Summary of itertools Module in python
- 2021-12-12 05:13:20
- OfStack
The built-in itertools module of Python contains a series of functions or classes used to generate different types of iterators. The return of these functions is an iterator. We can traverse the value through for loop or use next () to take the value.
The itertools module provides the following types of iterator functions:
Infinite iterator: Generate an infinite sequence, such as natural number sequence 1, 2, 3, 4,...; Finite iterator: receiving one or more sequences (sequence) as parameters, combining, grouping and filtering; Combination generator: the arrangement and combination of sequences, and the Cartesian product of sequences.itertools
Creating a standard library of circulators under efficient circulation
Infinite itertools, Infinite Iterator
itertools.count(start=0, step=10)
By default, it returns 1 natural number iterator starting from 0 and +10 in turn. If you don't stop it, it will run straight at 1.
You can specify the starting position with start, and step is the step size.
import itertools
c = itertools.count(start=0, step=1)
for i in c:
print(i)
# 0
# 10
# 20
# 30
# 40
# 50
# ...
itertools.cycle(iterable)
Pass in an iterable object, and then iterate indefinitely.
import itertools
# itertools.count()
l = [1,2,3,4,5]
c = itertools.cycle(l)
for i in c:
print(i)
# 1
# 2
# 3
# 4
# 5
# 1
# 2
# 3
# 4
# 5
# ...
itertools.repeat(p_object, times=None)
Iterate one object p_object repeatedly. If times is not specified, it will be iterated countless times. You can also specify the number of iterations through times parameter.
import itertools
# itertools.count()
l = [1,2,3,4,5]
c = itertools.repeat(l, 5)
for i in c:
print(i)
# [1, 2, 3, 4, 5]
# [1, 2, 3, 4, 5]
# [1, 2, 3, 4, 5]
# [1, 2, 3, 4, 5]
# [1, 2, 3, 4, 5]
Iterators terminating on the shortest input sequence
itertools.accumulate(iterable, func)
Returns the cumulative value of a sequence or other binary function.
import itertools
# itertools.count()
l = [1,2,3,4,5]
c = itertools.accumulate(l)
print(c)
for i in c:
print(i)
# 1
# 3
# 6
# 10
# 15
accumulate () still returns an iterator, passing an list, and when you walk through the print in the for loop, you find that it does an accumulation operation. (Iterating the first number is the sum of the first one, iterating to the second number is the sum of the first two numbers, and so on)

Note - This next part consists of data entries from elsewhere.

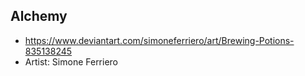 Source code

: ## Alchemy
- https://www.deviantart.com/simoneferriero/art/Brewing-Potions-835138245
- Artist: Simone Ferriero

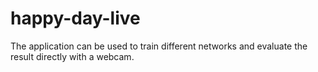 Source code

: # happy-day-live
The application can be used to train different networks and evaluate the result directly with a webcam.
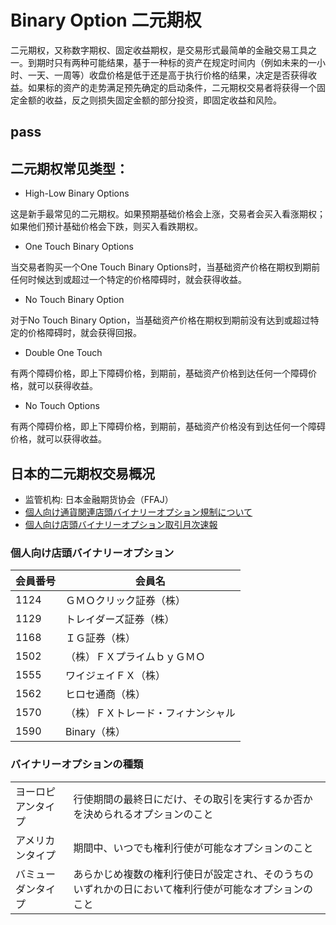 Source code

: # Binary Option 二元期权

二元期权，又称数字期权、固定收益期权，是交易形式最简单的金融交易工具之一。到期时只有两种可能结果，基于一种标的资产在规定时间内（例如未来的一小时、一天、一周等）收盘价格是低于还是高于执行价格的结果，决定是否获得收益。如果标的资产的走势满足预先确定的启动条件，二元期权交易者将获得一个固定金额的收益，反之则损失固定金额的部分投资，即固定收益和风险。

## pass

## 二元期权常见类型：

- High-Low Binary Options

这是新手最常见的二元期权。如果预期基础价格会上涨，交易者会买入看涨期权；如果他们预计基础价格会下跌，则买入看跌期权。

- One Touch Binary Options

当交易者购买一个One Touch Binary Options时，当基础资产价格在期权到期前任何时候达到或超过一个特定的价格障碍时，就会获得收益。

- No Touch Binary Option

对于No Touch Binary Option，当基础资产价格在期权到期前没有达到或超过特定的价格障碍时，就会获得回报。

- Double One Touch

有两个障碍价格，即上下障碍价格，到期前，基础资产价格到达任何一个障碍价格，就可以获得收益。

- No Touch Options

有两个障碍价格，即上下障碍价格，到期前，基础资产价格没有到达任何一个障碍价格，就可以获得收益。

## 日本的二元期权交易概况

- 监管机构: 日本金融期货协会（FFAJ）
- [個人向け通貨関連店頭バイナリーオプション規制について](http://www.ffaj.or.jp/binop/)
- [個人向け店頭バイナリーオプション取引月次速報](http://www.ffaj.or.jp/performance/binary_monthly.html)

### 個人向け店頭バイナリーオプション

| 会員番号 | 会員名             |
|----------|--------------------|
| 1124     | ＧＭＯクリック証券（株）    |
| 1129     | トレイダーズ証券（株）     |
| 1168     | ＩＧ証券（株）         |
| 1502     | （株）ＦＸプライムｂｙＧＭＯ    |
| 1555     | ワイジェイＦＸ（株）        |
| 1562     | ヒロセ通商（株）        |
| 1570     | （株）ＦＸトレード・フィナンシャル |
| 1590     | Binary（株）         |

### バイナリーオプションの種類

|         |         |
|---------|---------|
|ヨーロピアンタイプ|行使期間の最終日にだけ、その取引を実行するか否かを決められるオプションのこと|
|アメリカンタイプ|期間中、いつでも権利行使が可能なオプションのこと|
|バミューダンタイプ|あらかじめ複数の権利行使日が設定され、そのうちのいずれかの日において権利行使が可能なオプションのこと|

It also supports list, tuple, str, set and dict when doing incremental operation
If the dict object is passed in, key iterating over dict will be accumulated:
import itertools
# itertools.count()
d = {'a': 1, 'b': 2, 'c': 3}
c = itertools.accumulate(d)
print(c)
for i in c:
print(i)
# <itertools.accumulate object at 0x000001F7A0A90E48>
# a
# ab
# abc
itertools.chain(*iterables)
Parameters in the chain () method can pass in multiple sequences, and as long as they are sequences, the data type of the sequence is not limited.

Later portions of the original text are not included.